#. Contact Dermatitis
Definition: Rash due to direct skin exposure to a substance
-Classified as allergic contact dermatitis or irritant contact dermatitis
-distance from systemic effects due to drug or allergen sensitivities
#. Pathophysiology of Contact Dermatitis
-type IV hypersensitivity reaction involving T cells
-First exposure: immune system sensitized to antigen that is presented to APC in epidermis and carried to naive T cells. Takes 10-14 days
-Re-exposure: Antigen presented to sensitized lymphocytes and it releases cytokines that activate inflammation, destroying cells along with antigen. Takes 12-48 hrs
#. Common Triggers of Contact Dermatitis (Antigens)

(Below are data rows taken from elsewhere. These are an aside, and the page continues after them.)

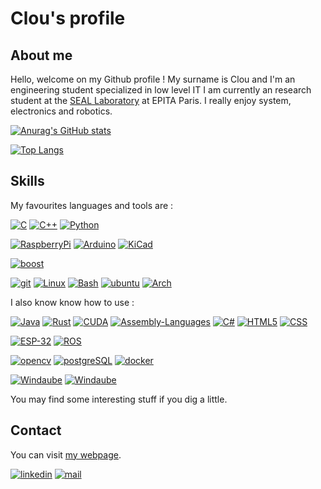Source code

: # Clou's profile
## About me

Hello, welcome on my Github profile ! My surname is Clou and I'm an engineering student specialized in low level IT
I am currently an research student at the [SEAL Laboratory](https://seal.epita.fr/) at EPITA Paris. I really enjoy system, electronics and robotics.


[![Anurag's GitHub stats](https://github-readme-stats.vercel.app/api?username=Clotildelevou&count_private=true&show_icons=true&theme=dark)](https://github.com/anuraghazra/github-readme-stats)


[![Top Langs](https://github-readme-stats.vercel.app/api/top-langs/?username=Clotildelevou&layout=compact&count_private=true&theme=dark&exclude_repo=clotildelevou.github.io)](https://github.com/anuraghazra/github-readme-stats)


## Skills

My favourites languages and tools are :

[![C](https://img.shields.io/static/v1?label=&logo=c&message=c-langage&color=blue&style=plastic)](https://www.iso.org/standard/74528.html)
[![C++](https://img.shields.io/static/v1?label=&logo=cplusplus&message=cpp-language&color=blue&style=plastic)](https://isocpp.org/)
[![Python](https://img.shields.io/static/v1?label=&logo=python&message=python-language&color=blue&logoColor=white&style=plastic)]()

[![RaspberryPi](https://img.shields.io/static/v1?label=&logo=raspberrypi&message=raspberry-pi&color=green&style=plastic)](https://www.raspberrypi.org/)
[![Arduino](https://img.shields.io/static/v1?label=&logo=arduino&message=Arduino&color=green&style=plastic)]()
[![KiCad](https://img.shields.io/static/v1?label=&logo=gnu&message=KiCad&color=green&style=plastic)](https://www.kicad.org/)

[![boost](https://img.shields.io/static/v1?label=&logo=boost&message=boost&color=orange&logoColor=white&style=plastic)]()

[![git](https://img.shields.io/static/v1?label=&logo=git&message=git&color=yellow&logoColor=white&style=plastic)]()
[![Linux](https://img.shields.io/static/v1?label=&logo=linux&message=Linux&color=yellow&logoColor=white&style=plastic)](https://www.linux.org/)
[![Bash](https://img.shields.io/static/v1?label=&logo=gnubash&message=bash&color=yellow&logoColor=white&style=plastic)](https://www.linux.org/)
[![ubuntu](https://img.shields.io/static/v1?label=&logo=ubuntu&message=ubuntu&color=yellow&logoColor=white&style=plastic)]()
[![Arch](https://img.shields.io/static/v1?label=&logo=archlinux&message=ArchLinux&color=yellow&logoColor=white&style=plastic)]()


I also know know how to use :

[![Java](https://img.shields.io/static/v1?label=&logo=java&message=java-language&color=blue&style=plastic)](https://www.java.com/en/)
[![Rust](https://img.shields.io/static/v1?label=&logo=rust&message=rust-language&color=blue&style=plastic)](https://www.rust-lang.org/)
[![CUDA](https://img.shields.io/static/v1?label=&logo=nvidia&message=CUDA-language&color=blue&style=plastic)](https://www.rust-lang.org/)
[![Assembly-Languages](https://img.shields.io/static/v1?label=&logo=gnu&message=assembly-languages&color=blue&style=plastic)]()
[![C#](https://img.shields.io/static/v1?label=&logo=csharp&message=CSharp-language&color=blue&style=plastic)]()
[![HTML5](https://img.shields.io/static/v1?label=&logo=html5&message=html5&color=blue&style=plastic&logoColor=white)]()
[![CSS](https://img.shields.io/static/v1?label=&logo=css3&message=css&color=blue&style=plastic&logoColor=white)]()

[![ESP-32](https://img.shields.io/static/v1?label=&logo=espressif&message=ESP-32&color=green&style=plastic)](https://www.espressif.com/en/products/socs/esp32/)
[![ROS](https://img.shields.io/static/v1?label=&logo=ros&message=ROS&color=green&style=plastic)]()

[![opencv](https://img.shields.io/static/v1?label=&logo=opencv&message=opencv&color=orange&style=plastic)]()
[![postgreSQL](https://img.shields.io/static/v1?label=&logo=postgresql&message=postgreSQL&color=orange&style=plastic&logoColor=white)]()
[![docker](https://img.shields.io/static/v1?label=&logo=docker&message=docker&color=orange&style=plastic&logoColor=white)]()

[![Windaube](https://img.shields.io/static/v1?label=&logo=windows&message=Windows&color=yellow&style=plastic)](https://www.microsoft.com/)
[![Windaube](https://img.shields.io/static/v1?label=&logo=powershell&message=PowerShell&color=yellow&style=plastic&logoColor=white)]()

You may find some interesting stuff if you dig a little.

## Contact

You can visit [my webpage](https://clotildelevou.github.io/).

[![linkedin](https://img.shields.io/static/v1?label=Linked-In&logo=linkedin&message=check&style=social&color=grey)](https://fr.linkedin.com/in/c-levesque)
[![mail](https://img.shields.io/static/v1?label=Mail&logo=microsoftoutlook&message=email-me&style=social&color=grey)](mailto:clotilde.levesque@epita.fr)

-Plant oleoresin (ex poison ivy, oak, and sumac (sometimes mango)
-nickel in jewerly
-formaldehyde (clothing, nail polish)
-tape adhesives
-fragrances, preservatives
-antibiotic ointment (Neomycin in Neosporin)
-Latex (less common now than in 80s)
#. Acute Presentation Allergic Contact Dermatitis
-Acute exposure: one exposure and a few days later get a rash
-Usually able to identify a triggering exposure
ex. pulled weeds at house
-Intensely pruritic or burning rash with vesciles, wet, crusty, weepy
#..Chronic Presentation Allergic Contact Dermatitis
-Chronic exposure: exposed on a daily basis, and evolves more slowly
-belly ring or belt buckle for example
-More difficult to elicit trigger from history with chronic because most often an ongoing exposure
-Still intensely pruritic but scalin, red, and thickened (lichenified)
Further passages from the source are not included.